There are also renown films he made with longtime companion and frequent costar Katharine Hepburn, such as 1949’s “Adam’s Rib” and his final film, 1967’s “Guess Who’s Coming to Dinner.”

Advertisement

What sets the festival apart is the inclusion of several of the early films Tracy made at Fox before he went to MGM and superstardom in 1935.

“We saw the opportunity given the sufficient space to explore a period of a career that is too little known right now because the materials are so rare,” said archive programmer Shannon Kelley.

These films provide fascinating insight into his development as an actor.

“We take for granted his gift and his craft,” Kelley said. “But how did he come into being before he was making these works that were so cherished? There is the fun of asking yourself, ‘Do I see a glimmer of it in these works where the scripts and the casting and so forth weren’t what they would later become in those prestige pictures?’ The answer is, ‘Yes.’ You can see it but in an unallied form.”

Tracy scored a hit on Broadway in 1930 in the prison drama “The Last Mile.” And it was during this time that he was scouted as film material. He made a short for Vitaphone in 1930 called “The Hard Guy,” which screens Sunday evening. Though Warner Bros. didn’t put him under contract, Fox did. Tracy and Humphrey Bogart made their film debuts in John Ford’s 1930’s “Up the River,” also scheduled for Sunday, which is a comedy revolving around prison baseball.

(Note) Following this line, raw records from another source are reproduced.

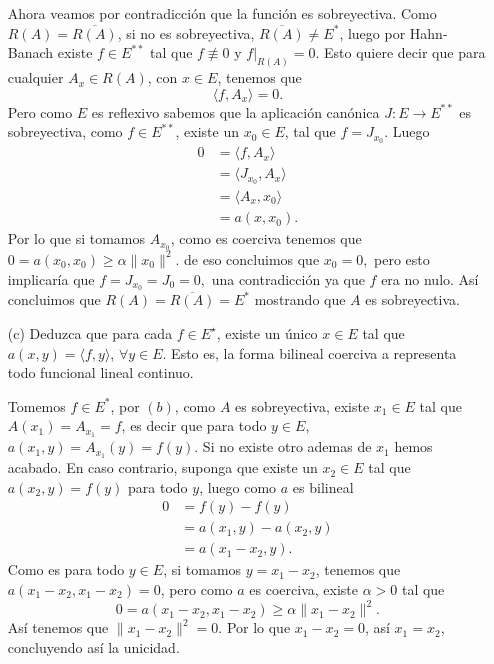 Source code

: \begin{itemize}
\begin{sproof}
       Ahora veamos por contradicción que la función es sobreyectiva. Como $R(A)=\overline{R(A)}$, si no es sobreyectiva, $\overline{R(A)}\neq E^*$, luego por Hahn-Banach existe $f\in E^{**}$ tal que $f\not\equiv 0$ y $f|_{R(A)}=0.$ Esto quiere decir que para cualquier $A_x\in R(A)$, con $x\in E$, tenemos que 
       $$\langle f,A_x\rangle=0.$$
       Pero como $E$ es reflexivo sabemos que la aplicación canónica $J:E\to E^{**}$ es sobreyectiva, como $f\in E^{**}$, existe un $x_0\in E$, tal que $f=J_{x_0}.$ Luego
       \begin{align*}
         0&=\langle f,A_x\rangle\\
         &=\langle J_{x_0},A_x\rangle\\
         &=\langle A_x,x_0\rangle\\
         &=a(x,x_0).
       \end{align*}
       Por lo que si tomamos $A_{x_0}$, como es coerciva tenemos que $0=a(x_0,x_0)\geq \alpha\|x_0\|^2.$ de eso concluimos que $x_0=0,$ pero esto implicaría que $f=J_{x_0}=J_0=0,$ una contradicción ya que $f$ era no nulo. Así concluimos que $R(A)=\overline{R(A)}=E^*$ mostrando que $A$ es sobreyectiva.

    \end{sproof}
    \item[(c)] Deduzca que para cada $f \in E^{\star}$, existe un único $x \in E$ tal que $a(x, y)=\langle f, y\rangle$, $\forall y \in E$. Esto es, la forma bilineal coerciva a representa todo funcional lineal continuo.
    \begin{sproof}
      Tomemos $f\in E^*$, por $(b)$, como $A$ es sobreyectiva, existe $x_1\in E$ tal que $A(x_1)=A_{x_1}=f$, es decir que para todo $y\in E$, $a(x_1,y)=A_{x_1}(y)=f(y).$ Si no existe otro ademas de $x_1$ hemos acabado. En caso contrario, suponga que existe un $x_2\in E$ tal que $a(x_2,y)=f(y)$ para todo $y$, luego como $a$ es bilineal
      \begin{align*}
        0&=f(y)-f(y)\\
        &=a(x_1,y)-a(x_2,y)\\
        &=a(x_1-x_2,y).
      \end{align*}
      Como es para todo $y\in E$, si tomamos $y=x_1-x_2$, tenemos que $a(x_1-x_2,x_1-x_2)=0$, pero como $a$ es coerciva, existe $\alpha>0$ tal que
      $$0=a(x_1-x_2,x_1-x_2)\geq\alpha\|x_1-x_2\|^2.$$
      Así tenemos que $\|x_1-x_2\|^2=0.$ Por lo que $x_1-x_2=0$, así $x_1=x_2$, concluyendo así la unicidad. 
    \end{sproof}
\end{itemize}
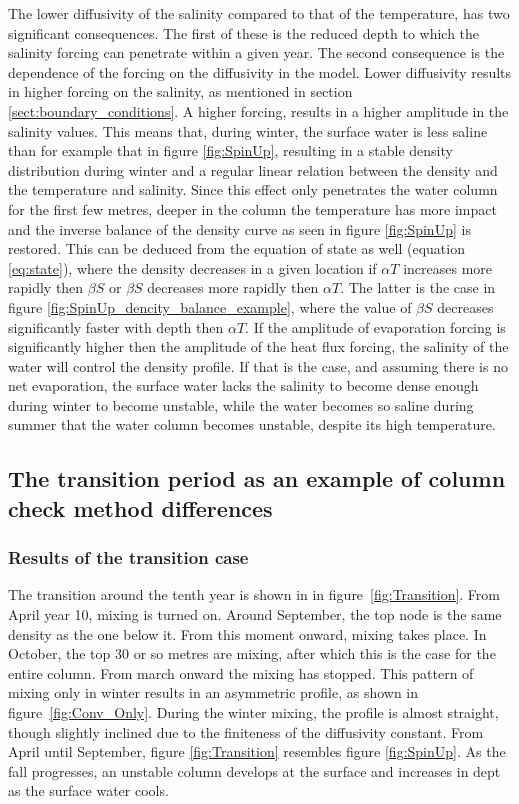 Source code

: \documentclass[twocolumn]{article}
\begin{document}
The lower diffusivity of the salinity compared to that of the temperature, has two significant consequences. The first of these is the reduced depth to which the salinity forcing can penetrate within a given year. The second consequence is the dependence of the forcing on the diffusivity in the model. Lower diffusivity results in higher forcing on the salinity, as mentioned in section \ref{sect:boundary_conditions}. A higher forcing, results in a higher amplitude in the salinity values. This means that, during winter, the surface water is less saline than for example that in figure \ref{fig:SpinUp}, resulting in a stable density distribution during winter and a regular linear relation between the density and the temperature and salinity. Since this effect only penetrates the water column for the first few metres, deeper in the column the temperature has more impact and the inverse balance of the density curve as seen in figure \ref{fig:SpinUp} is restored. This can be deduced from the equation of state as well (equation \ref{eq:state}), where the density decreases in a given location if $\alpha T$ increases more rapidly then $\beta S$ or $\beta S$ decreases more rapidly then $\alpha T$. The latter is the case in figure \ref{fig:SpinUp_dencity_balance_example}, where the value of $\beta S$ decreases significantly faster with depth then $\alpha T$. If the amplitude of evaporation forcing is significantly higher then the amplitude of the heat flux forcing, the salinity of the water will control the density profile. If that is the case, and assuming there is no net evaporation, the surface water lacks the salinity to become dense enough during winter to become unstable, while the water becomes so saline during summer that the water column becomes unstable, despite its high temperature.
 
\subsection{The transition period as an example of column check method differences}
\label{sect:transition}
\subsubsection{Results of the transition case}
The transition around the tenth year is shown in in figure~\ref{fig:Transition}. From April year 10, mixing is turned on. Around September, the top node is the same density as the one below it. From this moment onward, mixing takes place. In October, the top 30 or so metres are mixing, after which this is the case for the entire column. From march onward the mixing has stopped. This pattern of mixing only in winter results in an asymmetric profile, as shown in figure~\ref{fig:Conv_Only}. During the winter mixing, the profile is almost straight, though slightly inclined due to the finiteness of the diffusivity constant. From April until September, figure \ref{fig:Transition} resembles figure \ref{fig:SpinUp}. As the fall progresses, an unstable column develops at the surface and increases in dept as the surface water cools. 
\end{document}
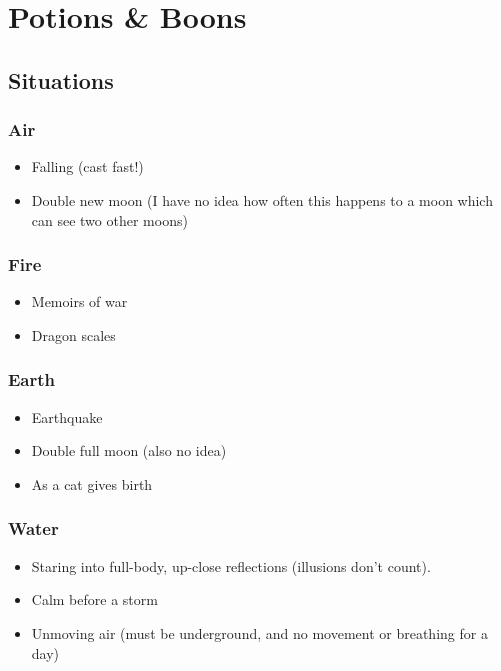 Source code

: \chapter[House of Potions \& Boons]{Potions \& Boons}

\section{Situations}

\begin{multicols}{2}

\subsection{Air}

\begin{itemize}
  \item
  Falling (cast fast!)
  \item
  Double new moon (I have no idea how often this happens to a moon which can see two other moons)
\end{itemize}

\subsection{Fire}

\begin{itemize}
  \item
  Memoirs of war
  \item
  Dragon scales
\end{itemize}

\subsection{Earth}

\begin{itemize}
  \item
  Earthquake
  \item
  Double full moon (also no idea)
  \item
  As a cat gives birth
\end{itemize}

\subsection{Water}

\begin{itemize}
  \item
  Staring into full-body, up-close reflections (illusions don't count).
  \item
  Calm before a storm
  \item
  Unmoving air (must be underground, and no movement or breathing for a day)
\end{itemize}


\end{multicols}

But Tracy didn’t always get the best directors or the greatest costars at Fox. Most of the roles were stereotypical for the time. In 1933’s “Face in the Sky,” screening Jan. 13, he plays a traveling sign-painter and in 1932’s “She Wanted a Millionaire,” directed by the now-forgotten John G. Blystone, he plays a regular Joe who falls for a woman who marries a millionaire. Screening Jan. 18 is 1934’s “Now I’ll Tell,” in which the very Irish Tracy plays a Jewish gangster modeled after the infamous Arnold Rothstein.

There are two standouts among the early films that the archive is screening.

One is 1933’s “Man’s Castle,” directed by the Oscar-winning Frank Borzage, in which he plays a rough-around-the-edges hobo who falls in love with and sets up house in a shanty town with a beautiful homeless woman (Loretta Young, with whom the married Tracy had an affair during the production). It screens Jan. 14, with a 1934 Hollywood comedy called “Bottoms Up.”

Advertisement

The other, scheduled for Jan. 21, is 1933’s “The Power and the Glory,” featuring a script by Preston Sturges, which is considered a precursor to Orson Welles’ 1941 masterpiece, “Citizen Kane.”

“Looking at these early works, which are at times pulpy and at times so fanciful it seems absurd, Tracy infuses generic pulp-fictiony characters with something a little bit more vital and measured and a little bit more internalized,” Kelley said. “It’s interesting. It’s not work you would think is worthy of a Tracy, but he’s elevating it so much the film becomes memorable.”